START THE DATA

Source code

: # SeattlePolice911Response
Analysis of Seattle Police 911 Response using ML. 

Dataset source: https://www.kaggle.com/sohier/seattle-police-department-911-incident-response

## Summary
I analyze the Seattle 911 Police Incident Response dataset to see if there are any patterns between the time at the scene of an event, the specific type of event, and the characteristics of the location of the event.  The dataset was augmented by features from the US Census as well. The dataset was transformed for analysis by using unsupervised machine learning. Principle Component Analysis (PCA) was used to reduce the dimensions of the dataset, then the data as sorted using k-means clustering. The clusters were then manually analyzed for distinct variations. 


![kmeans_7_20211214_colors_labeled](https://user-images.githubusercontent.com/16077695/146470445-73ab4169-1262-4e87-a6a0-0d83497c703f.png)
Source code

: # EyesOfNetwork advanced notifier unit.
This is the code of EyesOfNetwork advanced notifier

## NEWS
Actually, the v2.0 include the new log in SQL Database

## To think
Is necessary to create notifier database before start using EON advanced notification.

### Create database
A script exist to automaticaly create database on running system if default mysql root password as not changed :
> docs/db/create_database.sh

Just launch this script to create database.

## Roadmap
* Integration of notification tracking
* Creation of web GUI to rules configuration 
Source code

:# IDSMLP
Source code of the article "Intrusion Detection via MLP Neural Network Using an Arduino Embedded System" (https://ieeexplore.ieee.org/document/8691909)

END THE DATA

WHAT YOU SHOULD DO -> Look through the data above. Each line containing the word "notifier" needs to be copied.

ANSWER ->
: # EyesOfNetwork advanced notifier unit.
This is the code of EyesOfNetwork advanced notifier
Is necessary to create notifier database before start using EON advanced notification.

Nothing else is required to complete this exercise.